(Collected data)
^^^^
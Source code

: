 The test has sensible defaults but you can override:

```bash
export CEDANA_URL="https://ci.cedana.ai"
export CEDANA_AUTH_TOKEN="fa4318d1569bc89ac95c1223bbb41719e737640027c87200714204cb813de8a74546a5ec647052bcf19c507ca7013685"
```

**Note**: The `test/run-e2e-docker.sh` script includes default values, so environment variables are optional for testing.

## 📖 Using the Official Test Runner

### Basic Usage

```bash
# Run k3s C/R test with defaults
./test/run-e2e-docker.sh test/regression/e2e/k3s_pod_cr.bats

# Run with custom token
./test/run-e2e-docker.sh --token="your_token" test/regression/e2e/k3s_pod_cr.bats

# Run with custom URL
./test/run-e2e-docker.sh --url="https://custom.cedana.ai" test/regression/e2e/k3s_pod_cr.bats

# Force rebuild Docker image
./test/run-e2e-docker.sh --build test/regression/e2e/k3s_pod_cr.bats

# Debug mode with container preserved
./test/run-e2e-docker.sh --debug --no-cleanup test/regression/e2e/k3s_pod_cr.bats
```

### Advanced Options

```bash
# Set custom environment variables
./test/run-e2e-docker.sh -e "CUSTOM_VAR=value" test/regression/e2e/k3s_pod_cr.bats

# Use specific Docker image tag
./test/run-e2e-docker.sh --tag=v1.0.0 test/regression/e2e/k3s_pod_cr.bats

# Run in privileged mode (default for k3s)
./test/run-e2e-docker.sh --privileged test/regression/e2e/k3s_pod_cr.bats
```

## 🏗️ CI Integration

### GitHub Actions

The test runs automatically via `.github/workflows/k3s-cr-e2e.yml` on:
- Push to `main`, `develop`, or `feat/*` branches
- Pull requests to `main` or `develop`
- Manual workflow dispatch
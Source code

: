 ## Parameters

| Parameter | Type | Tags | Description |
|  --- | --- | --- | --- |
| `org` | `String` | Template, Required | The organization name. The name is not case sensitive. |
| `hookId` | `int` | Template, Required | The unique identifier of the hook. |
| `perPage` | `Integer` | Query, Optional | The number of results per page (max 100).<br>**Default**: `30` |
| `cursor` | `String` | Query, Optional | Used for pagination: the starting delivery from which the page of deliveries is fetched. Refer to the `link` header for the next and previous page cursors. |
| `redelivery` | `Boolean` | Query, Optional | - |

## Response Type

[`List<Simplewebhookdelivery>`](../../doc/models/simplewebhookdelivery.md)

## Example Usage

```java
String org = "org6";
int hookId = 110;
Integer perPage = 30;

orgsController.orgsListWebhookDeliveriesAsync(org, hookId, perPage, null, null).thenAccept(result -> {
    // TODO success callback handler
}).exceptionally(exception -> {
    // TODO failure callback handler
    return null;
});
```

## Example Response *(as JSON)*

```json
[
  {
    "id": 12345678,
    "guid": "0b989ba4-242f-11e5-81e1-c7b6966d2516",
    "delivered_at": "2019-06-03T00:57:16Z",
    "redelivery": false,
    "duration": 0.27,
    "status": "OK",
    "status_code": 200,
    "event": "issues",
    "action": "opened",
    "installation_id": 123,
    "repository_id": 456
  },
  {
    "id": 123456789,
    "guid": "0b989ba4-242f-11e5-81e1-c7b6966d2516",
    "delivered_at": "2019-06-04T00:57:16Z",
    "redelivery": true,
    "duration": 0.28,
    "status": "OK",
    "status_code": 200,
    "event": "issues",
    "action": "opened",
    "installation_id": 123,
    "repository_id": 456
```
^^^^
## YOUR OBJECTIVE
Please copy the data above in its entirety, exactly as written.

## ANSWER SECTION
Source code

: The test has sensible defaults but you can override:

```bash
export CEDANA_URL="https://ci.cedana.ai"
export CEDANA_AUTH_TOKEN="fa4318d1569bc89ac95c1223bbb41719e737640027c87200714204cb813de8a74546a5ec647052bcf19c507ca7013685"
```

**Note**: The `test/run-e2e-docker.sh` script includes default values, so environment variables are optional for testing.

## 📖 Using the Official Test Runner

### Basic Usage

```bash
# Run k3s C/R test with defaults
./test/run-e2e-docker.sh test/regression/e2e/k3s_pod_cr.bats

# Run with custom token
./test/run-e2e-docker.sh --token="your_token" test/regression/e2e/k3s_pod_cr.bats

# Run with custom URL
./test/run-e2e-docker.sh --url="https://custom.cedana.ai" test/regression/e2e/k3s_pod_cr.bats

# Force rebuild Docker image
./test/run-e2e-docker.sh --build test/regression/e2e/k3s_pod_cr.bats

# Debug mode with container preserved
./test/run-e2e-docker.sh --debug --no-cleanup test/regression/e2e/k3s_pod_cr.bats
```

### Advanced Options

```bash
# Set custom environment variables
./test/run-e2e-docker.sh -e "CUSTOM_VAR=value" test/regression/e2e/k3s_pod_cr.bats

# Use specific Docker image tag
./test/run-e2e-docker.sh --tag=v1.0.0 test/regression/e2e/k3s_pod_cr.bats

# Run in privileged mode (default for k3s)
./test/run-e2e-docker.sh --privileged test/regression/e2e/k3s_pod_cr.bats
```

## 🏗️ CI Integration

### GitHub Actions

The test runs automatically via `.github/workflows/k3s-cr-e2e.yml` on:
- Push to `main`, `develop`, or `feat/*` branches
- Pull requests to `main` or `develop`
- Manual workflow dispatch
Source code

: ## Parameters

| Parameter | Type | Tags | Description |
|  --- | --- | --- | --- |
| `org` | `String` | Template, Required | The organization name. The name is not case sensitive. |
| `hookId` | `int` | Template, Required | The unique identifier of the hook. |
| `perPage` | `Integer` | Query, Optional | The number of results per page (max 100).<br>**Default**: `30` |
| `cursor` | `String` | Query, Optional | Used for pagination: the starting delivery from which the page of deliveries is fetched. Refer to the `link` header for the next and previous page cursors. |
| `redelivery` | `Boolean` | Query, Optional | - |

## Response Type

[`List<Simplewebhookdelivery>`](../../doc/models/simplewebhookdelivery.md)

## Example Usage

```java
String org = "org6";
int hookId = 110;
Integer perPage = 30;

orgsController.orgsListWebhookDeliveriesAsync(org, hookId, perPage, null, null).thenAccept(result -> {
    // TODO success callback handler
}).exceptionally(exception -> {
    // TODO failure callback handler
    return null;
});
```

## Example Response *(as JSON)*

```json
[
  {
    "id": 12345678,
    "guid": "0b989ba4-242f-11e5-81e1-c7b6966d2516",
    "delivered_at": "2019-06-03T00:57:16Z",
    "redelivery": false,
    "duration": 0.27,
    "status": "OK",
    "status_code": 200,
    "event": "issues",
    "action": "opened",
    "installation_id": 123,
    "repository_id": 456
  },
  {
    "id": 123456789,
    "guid": "0b989ba4-242f-11e5-81e1-c7b6966d2516",
    "delivered_at": "2019-06-04T00:57:16Z",
    "redelivery": true,
    "duration": 0.28,
    "status": "OK",
    "status_code": 200,
    "event": "issues",
    "action": "opened",
    "installation_id": 123,
    "repository_id": 456
```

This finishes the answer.